Feature selection
System modeling is an important component of managing and upgrading large distributed systems. We consider a system model to be a mathematical or quantitative representation of how a system behaves. For example, a neural network can be trained with user access data to determine what file types that are most accessed in a storage cluster. Using such models, systems engineers can make concrete observations of the systems, and use such findings to make adjustments or recommendations for upgrades. As systems become more complex and demand for higher performance increases, so has the metrics collected from such systems. These metrics often contain vast amounts of data and are sometimes distributed for public analysis such as the Backblaze dataset.

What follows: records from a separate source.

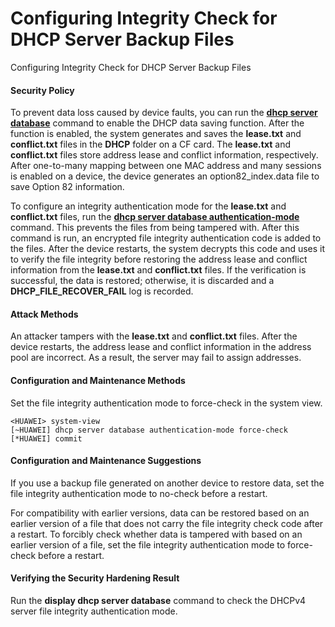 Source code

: Configuring Integrity Check for DHCP Server Backup Files
========================================================

Configuring Integrity Check for DHCP Server Backup Files

#### Security Policy

To prevent data loss caused by device faults, you can run the **[**dhcp server database**](cmdqueryname=dhcp+server+database)** command to enable the DHCP data saving function. After the function is enabled, the system generates and saves the **lease.txt** and **conflict.txt** files in the **DHCP** folder on a CF card. The **lease.txt** and **conflict.txt** files store address lease and conflict information, respectively. After one-to-many mapping between one MAC address and many sessions is enabled on a device, the device generates an option82\_index.data file to save Option 82 information.

To configure an integrity authentication mode for the **lease.txt** and **conflict.txt** files, run the [**dhcp server database authentication-mode**](cmdqueryname=dhcp+server+database+authentication-mode) command. This prevents the files from being tampered with. After this command is run, an encrypted file integrity authentication code is added to the files. After the device restarts, the system decrypts this code and uses it to verify the file integrity before restoring the address lease and conflict information from the **lease.txt** and **conflict.txt** files. If the verification is successful, the data is restored; otherwise, it is discarded and a **DHCP\_FILE\_RECOVER\_FAIL** log is recorded.


#### Attack Methods

An attacker tampers with the **lease.txt** and **conflict.txt** files. After the device restarts, the address lease and conflict information in the address pool are incorrect. As a result, the server may fail to assign addresses.


#### Configuration and Maintenance Methods

Set the file integrity authentication mode to force-check in the system view.

```
<HUAWEI> system-view
[~HUAWEI] dhcp server database authentication-mode force-check
[*HUAWEI] commit
```

#### Configuration and Maintenance Suggestions

If you use a backup file generated on another device to restore data, set the file integrity authentication mode to no-check before a restart.

For compatibility with earlier versions, data can be restored based on an earlier version of a file that does not carry the file integrity check code after a restart. To forcibly check whether data is tampered with based on an earlier version of a file, set the file integrity authentication mode to force-check before a restart.


#### Verifying the Security Hardening Result

Run the **display dhcp server database** command to check the DHCPv4 server file integrity authentication mode. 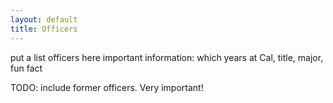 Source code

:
 ```yaml
---
layout: default
title: Officers
---
```

put a list officers here
important information: which years at Cal, title, major, fun fact

TODO:
include former officers. Very important!

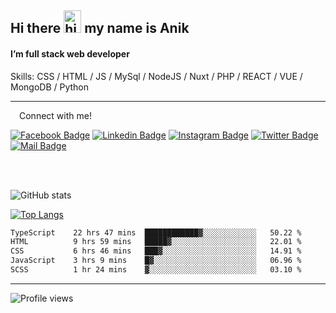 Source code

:## Hi there <img src="https://user-images.githubusercontent.com/1303154/88677602-1635ba80-d120-11ea-84d8-d263ba5fc3c0.gif" width="28px" height="36" alt="hi"> my name is Anik

#### I’m full stack web developer

Skills:  CSS / HTML / JS / MySql / NodeJS / Nuxt / PHP / REACT / VUE / MongoDB / Python


---

&emsp;Connect with me!

<a href="https://www.facebook.com/anik.aritro" target="_blank">![Facebook Badge](https://img.shields.io/badge/Facebook-1877F2?style=for-the-badge&logo=facebook&logoColor=white)</a> [![Linkedin Badge](https://img.shields.io/badge/LinkedIn-0077B5?style=for-the-badge&logo=linkedin&logoColor=white)](https://www.linkedin.com/in/anik-hossain-dev) [![Instagram Badge](https://img.shields.io/badge/Instagram-E4405F?style=for-the-badge&logo=instagram&logoColor=white)](https://www.instagram.com/aritro.anik) [![Twitter Badge](https://img.shields.io/badge/Twitter-1DA1F2?style=for-the-badge&logo=twitter&logoColor=white)](https://twitter.com/AritroAnik) [![Mail Badge](https://img.shields.io/badge/Gmail-D14836?style=for-the-badge&logo=gmail&logoColor=white)](mailto:anik.wdev@gmail.com)

</br>
</br>


![GitHub stats](https://github-readme-stats.vercel.app/api?username=anik-hossain&show_icons=true&theme=monokai)

[![Top Langs](https://github-readme-stats.vercel.app/api/top-langs/?username=anik-hossain&layout=compact&theme=monokai)](https://github.com/anik-hossain)

<!--START_SECTION:waka-->

```txt
TypeScript    22 hrs 47 mins  ████████████▓░░░░░░░░░░░░   50.22 %
HTML          9 hrs 59 mins   █████▓░░░░░░░░░░░░░░░░░░░   22.01 %
CSS           6 hrs 46 mins   ███▓░░░░░░░░░░░░░░░░░░░░░   14.91 %
JavaScript    3 hrs 9 mins    █▓░░░░░░░░░░░░░░░░░░░░░░░   06.96 %
SCSS          1 hr 24 mins    ▓░░░░░░░░░░░░░░░░░░░░░░░░   03.10 %
```

<!--END_SECTION:waka-->
---

![Profile views](https://gpvc.arturio.dev/anik-hossain)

However, the usage of such datasets can be problematic: as the number of tracked metrics increases, so does the complexity of choosing the right metrics to model a specific aspect of a system. Feature selection, including variable or attribute selection, is a set of quantitative techniques that selects a subset of relevant features from a larger feature set, which can then be used to accurately construct a model. Common feature selection techniques, such as Principal Component Analysis, reduce the number of features in a dataset to a target amount of features (e.g. 50 to 4). However, it is difficult to know beforehand exactly how many features to reduce, especially when models are sensitive to both what features are used for training and how many. Modeling a system becomes a balancing challenge of discovering what features should be used for training, how many of them should be used, and how what combinations of features affects accuracy with a specific modeling technique. Unlike other machine learning-based problems, this interaction is a major hurdle to overcome when maximizing accuracy.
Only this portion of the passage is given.